The spectra in Figs. 2-25 show broadly similar structure in the CO bands, but there are significant differences from star to star, in the shape and depth of many features. To facilitate comparisons and search for correlations with stellar properties, we list in Table 2 the intensities of selected features, expressed in per cent of the continuum, as measured directly from the spectra. Features tabulated include the following:

• (a) v = 2-0 bandhead. The short wavelength limit is at R51 but within one resolution element are blended the R45-R56 lines, which span lower state energies, $E_{\rm low}$, from 5700 to 8700 K.
• (b) v = 2-0 R30. This transition lies at $E_{\rm low}$ = 2565 K, but is nearly coincident in wavelength with the R71 line at $E_{\rm low}$ = 13911 K.

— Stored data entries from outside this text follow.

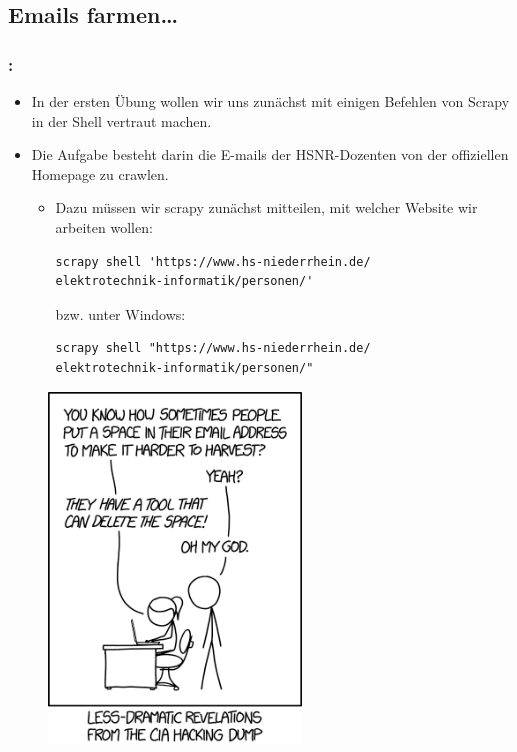 \documentclass{beamer}
\begin{document}
\subsection{Emails farmen\ldots}
\begin{frame}[fragile]
	\frametitle{\insertsection{}: \insertsubsection{}}
	\begin{itemize}
		\item In der ersten Übung wollen wir uns zunächst mit einigen Befehlen von
		Scrapy in der Shell vertraut machen.
		\item Die Aufgabe besteht darin die E-mails der HSNR-Dozenten von der
		offiziellen Homepage zu crawlen.
		\begin{itemize}
			\item Dazu müssen wir scrapy zunächst mitteilen, mit welcher Website wir
			arbeiten wollen: 

			\begin{lstlisting}  
scrapy shell 'https://www.hs-niederrhein.de/
elektrotechnik-informatik/personen/'
			\end{lstlisting}
			
			bzw. unter Windows:
			
			\begin{lstlisting}  
scrapy shell "https://www.hs-niederrhein.de/
elektrotechnik-informatik/personen/"
			\end{lstlisting}
						

		\end{itemize}
	\end{itemize}
\end{frame}

\framebreak

\begin{figure}
	\begin{center}
		\includegraphics[width=0.6\textwidth]{texsrc/hacking_xkcd}
	\end{center}
	\label{fig:XKCD_HACKING}
\end{figure}
\end{document}

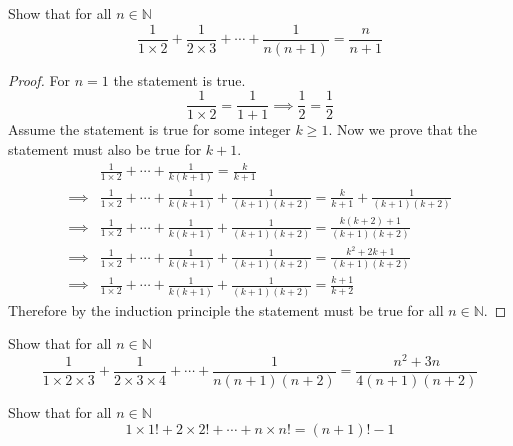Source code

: \documentclass[11pt,numbers=noenddot,svgnames,dvipsnames]{scrartcl}
\begin{document}
\begin{example}
    Show that for all $n\in \mathbb{N}$
    \[
        \frac{1}{1\times 2} + \frac{1}{2 \times 3} + \cdots + \frac{1}{n(n+1)} = \frac{n}{n + 1}
    \]
\end{example}
\begin{proof}
    For $n = 1$ the statement is true.
    \[
        \frac{1}{1 \times 2} = \frac{1}{1 + 1} \implies \frac{1}{2} = \frac{1}{2}
    \]
    Assume the statement is true for some integer $k\geq 1$. Now we prove that the 
    statement must also be true for $k + 1$.
    \begin{align*}
                 & \frac{1}{1 \times 2} + \cdots + \frac{1}{k(k + 1)} = \frac{k}{k + 1} \\
        \implies & \frac{1}{1\times 2} + \cdots + \frac{1}{k(k + 1)} + \frac{1}{(k + 1)(k + 2)} 
        = \frac{k}{k + 1} + \frac{1}{(k +1)(k + 2)} \\
        \implies & \frac{1}{1 \times 2} + \cdots + \frac{1}{k(k + 1)} + \frac{1}{(k + 1)(k + 2)}
        = \frac{k(k + 2) + 1}{(k + 1)(k + 2)} \\
        \implies & \frac{1}{1 \times 2} + \cdots + \frac{1}{k(k + 1)} + \frac{1}{(k + 1)(k + 2)}
        = \frac{k^{2} + 2k + 1}{(k + 1)(k + 2)} \\
        \implies & \frac{1}{1 \times 2} + \cdots + \frac{1}{k(k + 1)} + \frac{1}{(k + 1)(k + 2)}
        = \frac{k + 1}{k + 2}
    \end{align*}
    Therefore by the induction principle the statement must be true for all $n \in \mathbb{N}$.
\end{proof}

\begin{exercise}
    Show that for all $n \in \mathbb{N}$
    \[
        \frac{1}{1 \times 2 \times 3} + \frac{1}{2 \times 3 \times 4} + \cdots + \frac{1}{n(n + 1)(n + 2)} 
        = \frac{n^{2} + 3n}{4(n + 1)(n + 2)}
    \]
\end{exercise}
\begin{exercise}
    Show that for all $n \in \mathbb{N}$
    \[
        1\times 1! + 2\times 2! + \cdots + n\times n! = (n + 1)! - 1
    \]
\end{exercise}
\end{document}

• (c) v = 2-0 R14. This line has $E_{\rm low}$ = 581 K. Its wavelength lies between, but is just resolved from, R86 and R87.
• (d) v = 2-0 R0. Though one of the more prominent features in most of our spectra, this ground-state line is blended with both the v = 3-1 R17 line ( $E_{\rm low}$ = 3922 K) and the ¹³CO v = 2-0 bandhead ( $E_{\rm low} \approx 7300$ K).

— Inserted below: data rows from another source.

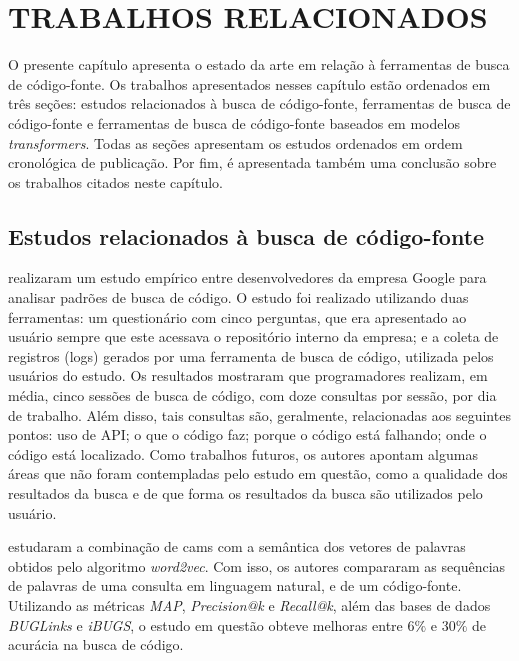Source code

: \chapter{TRABALHOS RELACIONADOS}
\label{chp:relatedWorks}

O presente capítulo apresenta o estado da arte em relação à ferramentas de busca de código-fonte. Os trabalhos apresentados nesses capítulo estão ordenados em três seções: estudos relacionados à busca de código-fonte, ferramentas de busca de código-fonte e ferramentas de busca de código-fonte baseados em modelos \textit{transformers}. Todas as seções apresentam os estudos ordenados em ordem cronológica de publicação. Por fim, é apresentada também uma conclusão sobre os trabalhos citados neste capítulo.

\section{Estudos relacionados à busca de código-fonte}
\textcite{Sadowski2015HowDS} realizaram um estudo empírico entre desenvolvedores da empresa Google para analisar padrões de busca de código. O estudo foi realizado utilizando duas ferramentas: um questionário com cinco perguntas, que era apresentado ao usuário sempre que este acessava o repositório interno da empresa; e a coleta de registros (logs) gerados por uma ferramenta de busca de código, utilizada pelos usuários do estudo. Os resultados mostraram que programadores realizam, em média, cinco sessões de busca de código, com doze consultas por sessão, por dia de trabalho. Além disso, tais consultas são, geralmente, relacionadas aos seguintes pontos: uso de API; o que o código faz; porque o código está falhando; onde o código está localizado. Como trabalhos futuros, os autores apontam algumas áreas que não foram contempladas pelo estudo em questão, como a qualidade dos resultados da busca e de que forma os resultados da busca são utilizados pelo usuário. 

\textcite{Akbar2019SCORSC} estudaram a combinação de \glspl{cam} com a semântica dos vetores de palavras obtidos pelo algoritmo \textit{word2vec}. Com isso, os autores compararam as sequências de palavras de uma consulta em linguagem natural, e de um código-fonte. Utilizando as métricas \textit{MAP}, \textit{Precision@k} e \textit{Recall@k}, além das bases de dados \textit{BUGLinks} e \textit{iBUGS}, o estudo em questão obteve melhoras entre $6\%$ e $30\%$ de acurácia na busca de código.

• (e) v = 3-1 bandhead. The shape of the bandhead is influenced by the proximity of the 2-0 R12 and R13 lines (with $E_{\rm low}$ = 431 K and 503 K respectively). The bandhead lines have $E_{\rm low} \approx 10\,000$ K.

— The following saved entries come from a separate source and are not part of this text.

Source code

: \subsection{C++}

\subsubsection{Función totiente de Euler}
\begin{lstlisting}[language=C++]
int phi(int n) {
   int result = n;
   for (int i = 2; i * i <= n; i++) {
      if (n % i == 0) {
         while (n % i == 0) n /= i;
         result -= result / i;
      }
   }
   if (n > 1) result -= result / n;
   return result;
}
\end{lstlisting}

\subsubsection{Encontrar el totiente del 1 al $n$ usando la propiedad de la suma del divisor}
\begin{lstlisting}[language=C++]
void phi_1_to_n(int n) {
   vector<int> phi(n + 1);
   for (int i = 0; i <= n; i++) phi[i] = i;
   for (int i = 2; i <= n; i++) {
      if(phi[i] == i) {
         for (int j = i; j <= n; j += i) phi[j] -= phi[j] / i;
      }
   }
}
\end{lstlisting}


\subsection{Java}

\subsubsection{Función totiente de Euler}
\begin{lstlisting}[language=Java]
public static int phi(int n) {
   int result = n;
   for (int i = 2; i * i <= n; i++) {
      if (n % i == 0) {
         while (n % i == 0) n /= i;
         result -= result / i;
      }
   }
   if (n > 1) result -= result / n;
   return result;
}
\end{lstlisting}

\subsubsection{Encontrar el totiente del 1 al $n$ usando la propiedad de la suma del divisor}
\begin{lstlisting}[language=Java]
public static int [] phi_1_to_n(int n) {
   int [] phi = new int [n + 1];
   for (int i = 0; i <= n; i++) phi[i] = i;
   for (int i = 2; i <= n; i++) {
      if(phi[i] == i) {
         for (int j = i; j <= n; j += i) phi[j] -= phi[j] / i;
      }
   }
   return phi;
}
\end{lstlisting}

• (f) v = 3-1 R16 and R15. These lines arise from levels with $E_{\rm low} \approx$ 3800 K. They fall between the 2-0 R0 and P1 lines, but are blended with ¹³CO v = 2-0 lines near that bandhead.
• (g) v = 4-2 bandhead. Lines near the bandhead have $E_{\rm low} \approx ~$13000 K, but are blended with the 3-1 R12 line ( $E_{\rm low} = 3511$ K).

Figure 26: Comparison of spectrum of $\mu$ Cep from this paper (resolution R = 3500) (solid line) with that of Wallace & Hinkle (1997) (resolution R = 2700) normalized at the same wavelength (dashed line).

3.3 Comparison with other spectra

The most directly comparable published spectra for any stars in our sample are those of Kleinmann & Hall (1986) and Wallace & Hinkle (1997), who present spectra for 4 stars in common: $\mu$ Cep, SU Per, KY Cyg, and PZ Cas - all M supergiants. (Kleinmann & Hall included $\mu$ Cep and SU Per in their atlas and in fact the same observational data were processed by Wallace & Hinkle 1997.) We have compared our spectra with those of Wallace & Hinkle (1997) and find good agreement, considering the difference in effective resolution. Wallace & Hinkle used the Fourier Transform Spectrometer (FTS) on the NOAO 4-m telescope and presented spectra with an effective frequency resolution of 1.6 cm^-1 after processing, corresponding to R = 2700 or $\Delta \lambda ~=~ 0.00086~\mu$m at $\lambda 2.32~\mu$m. At this somewhat lower resolution than ours (R = 3500), the CO bandheads show virtually identical intensities and shapes but the individual rovibrational lines (e.g., 2-0 R14-R30) are less well-resolved, as expected. An example which compares spectra for $\mu$ Cep is shown in Fig. 26. These observations were separated in time by over 12 years, so spectral variability is a possibility, but the main differences can be explained simply by the difference in effective resolution.